• ACTIVITY: Below is a set of entries; copy all of them exactly.

• TASK MATERIAL:

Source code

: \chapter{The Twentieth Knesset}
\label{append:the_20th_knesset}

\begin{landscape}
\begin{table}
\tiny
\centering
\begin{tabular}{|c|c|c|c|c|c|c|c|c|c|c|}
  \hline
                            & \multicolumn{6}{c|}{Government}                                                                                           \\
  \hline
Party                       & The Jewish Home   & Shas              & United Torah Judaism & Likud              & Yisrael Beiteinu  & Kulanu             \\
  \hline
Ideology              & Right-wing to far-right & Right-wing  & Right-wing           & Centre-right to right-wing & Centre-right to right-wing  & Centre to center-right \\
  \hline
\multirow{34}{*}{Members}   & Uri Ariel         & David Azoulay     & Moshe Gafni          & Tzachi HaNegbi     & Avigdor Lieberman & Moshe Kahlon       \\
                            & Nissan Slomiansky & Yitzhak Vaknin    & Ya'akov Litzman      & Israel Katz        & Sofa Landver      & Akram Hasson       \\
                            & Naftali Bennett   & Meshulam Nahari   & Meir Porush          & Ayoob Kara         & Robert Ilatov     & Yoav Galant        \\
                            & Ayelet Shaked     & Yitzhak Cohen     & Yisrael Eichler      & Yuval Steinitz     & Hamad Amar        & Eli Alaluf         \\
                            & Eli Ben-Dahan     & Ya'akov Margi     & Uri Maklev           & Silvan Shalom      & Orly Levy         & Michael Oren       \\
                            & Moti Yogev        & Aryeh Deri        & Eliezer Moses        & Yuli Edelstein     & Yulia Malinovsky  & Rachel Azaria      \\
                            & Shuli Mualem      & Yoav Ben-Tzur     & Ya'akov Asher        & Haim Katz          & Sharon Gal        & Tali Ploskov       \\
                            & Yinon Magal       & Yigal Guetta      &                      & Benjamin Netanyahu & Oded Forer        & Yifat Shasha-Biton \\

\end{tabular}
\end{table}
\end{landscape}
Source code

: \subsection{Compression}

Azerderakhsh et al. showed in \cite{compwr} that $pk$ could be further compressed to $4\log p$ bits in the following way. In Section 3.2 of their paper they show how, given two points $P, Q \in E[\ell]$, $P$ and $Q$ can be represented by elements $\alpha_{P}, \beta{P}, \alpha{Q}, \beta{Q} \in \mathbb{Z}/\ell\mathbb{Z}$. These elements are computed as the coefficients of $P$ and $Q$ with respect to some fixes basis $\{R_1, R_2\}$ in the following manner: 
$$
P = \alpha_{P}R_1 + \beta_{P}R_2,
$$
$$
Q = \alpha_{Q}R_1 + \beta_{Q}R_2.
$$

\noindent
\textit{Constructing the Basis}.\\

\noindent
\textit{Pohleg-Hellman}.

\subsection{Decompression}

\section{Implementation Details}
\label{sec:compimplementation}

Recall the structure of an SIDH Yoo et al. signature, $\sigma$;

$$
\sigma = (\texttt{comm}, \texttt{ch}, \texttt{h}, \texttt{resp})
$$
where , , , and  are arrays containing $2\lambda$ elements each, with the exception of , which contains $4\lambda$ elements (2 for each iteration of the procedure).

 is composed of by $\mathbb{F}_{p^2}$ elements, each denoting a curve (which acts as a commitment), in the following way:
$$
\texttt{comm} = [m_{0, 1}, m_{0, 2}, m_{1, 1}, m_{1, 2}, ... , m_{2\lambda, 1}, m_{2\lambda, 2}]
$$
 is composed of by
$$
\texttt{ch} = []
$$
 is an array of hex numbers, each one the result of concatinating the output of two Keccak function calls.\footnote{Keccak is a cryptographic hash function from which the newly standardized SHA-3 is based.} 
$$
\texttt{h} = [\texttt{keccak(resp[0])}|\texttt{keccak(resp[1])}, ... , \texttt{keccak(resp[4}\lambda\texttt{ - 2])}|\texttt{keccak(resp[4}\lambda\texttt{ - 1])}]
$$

• FINISHED EXERCISE:
Source code

: \chapter{The Twentieth Knesset}
\label{append:the_20th_knesset}

\begin{landscape}
\begin{table}
\tiny
\centering
\begin{tabular}{|c|c|c|c|c|c|c|c|c|c|c|}
  \hline
                            & \multicolumn{6}{c|}{Government}                                                                                           \\
  \hline
Party                       & The Jewish Home   & Shas              & United Torah Judaism & Likud              & Yisrael Beiteinu  & Kulanu             \\
  \hline
Ideology              & Right-wing to far-right & Right-wing  & Right-wing           & Centre-right to right-wing & Centre-right to right-wing  & Centre to center-right \\
  \hline
\multirow{34}{*}{Members}   & Uri Ariel         & David Azoulay     & Moshe Gafni          & Tzachi HaNegbi     & Avigdor Lieberman & Moshe Kahlon       \\
                            & Nissan Slomiansky & Yitzhak Vaknin    & Ya'akov Litzman      & Israel Katz        & Sofa Landver      & Akram Hasson       \\
                            & Naftali Bennett   & Meshulam Nahari   & Meir Porush          & Ayoob Kara         & Robert Ilatov     & Yoav Galant        \\
                            & Ayelet Shaked     & Yitzhak Cohen     & Yisrael Eichler      & Yuval Steinitz     & Hamad Amar        & Eli Alaluf         \\
                            & Eli Ben-Dahan     & Ya'akov Margi     & Uri Maklev           & Silvan Shalom      & Orly Levy         & Michael Oren       \\
                            & Moti Yogev        & Aryeh Deri        & Eliezer Moses        & Yuli Edelstein     & Yulia Malinovsky  & Rachel Azaria      \\
                            & Shuli Mualem      & Yoav Ben-Tzur     & Ya'akov Asher        & Haim Katz          & Sharon Gal        & Tali Ploskov       \\
                            & Yinon Magal       & Yigal Guetta      &                      & Benjamin Netanyahu & Oded Forer        & Yifat Shasha-Biton \\

\end{tabular}
\end{table}
\end{landscape}
Source code

: \subsection{Compression}

Azerderakhsh et al. showed in \cite{compwr} that $pk$ could be further compressed to $4\log p$ bits in the following way. In Section 3.2 of their paper they show how, given two points $P, Q \in E[\ell]$, $P$ and $Q$ can be represented by elements $\alpha_{P}, \beta{P}, \alpha{Q}, \beta{Q} \in \mathbb{Z}/\ell\mathbb{Z}$. These elements are computed as the coefficients of $P$ and $Q$ with respect to some fixes basis $\{R_1, R_2\}$ in the following manner: 
$$
P = \alpha_{P}R_1 + \beta_{P}R_2,
$$
$$
Q = \alpha_{Q}R_1 + \beta_{Q}R_2.
$$

\noindent
\textit{Constructing the Basis}.\\

\noindent
\textit{Pohleg-Hellman}.

\subsection{Decompression}

\section{Implementation Details}
\label{sec:compimplementation}

Recall the structure of an SIDH Yoo et al. signature, $\sigma$;

$$
\sigma = (\texttt{comm}, \texttt{ch}, \texttt{h}, \texttt{resp})
$$
where , , , and  are arrays containing $2\lambda$ elements each, with the exception of , which contains $4\lambda$ elements (2 for each iteration of the procedure).

 is composed of by $\mathbb{F}_{p^2}$ elements, each denoting a curve (which acts as a commitment), in the following way:
$$
\texttt{comm} = [m_{0, 1}, m_{0, 2}, m_{1, 1}, m_{1, 2}, ... , m_{2\lambda, 1}, m_{2\lambda, 2}]
$$
 is composed of by
$$
\texttt{ch} = []
$$
 is an array of hex numbers, each one the result of concatinating the output of two Keccak function calls.\footnote{Keccak is a cryptographic hash function from which the newly standardized SHA-3 is based.} 
$$
\texttt{h} = [\texttt{keccak(resp[0])}|\texttt{keccak(resp[1])}, ... , \texttt{keccak(resp[4}\lambda\texttt{ - 2])}|\texttt{keccak(resp[4}\lambda\texttt{ - 1])}]
$$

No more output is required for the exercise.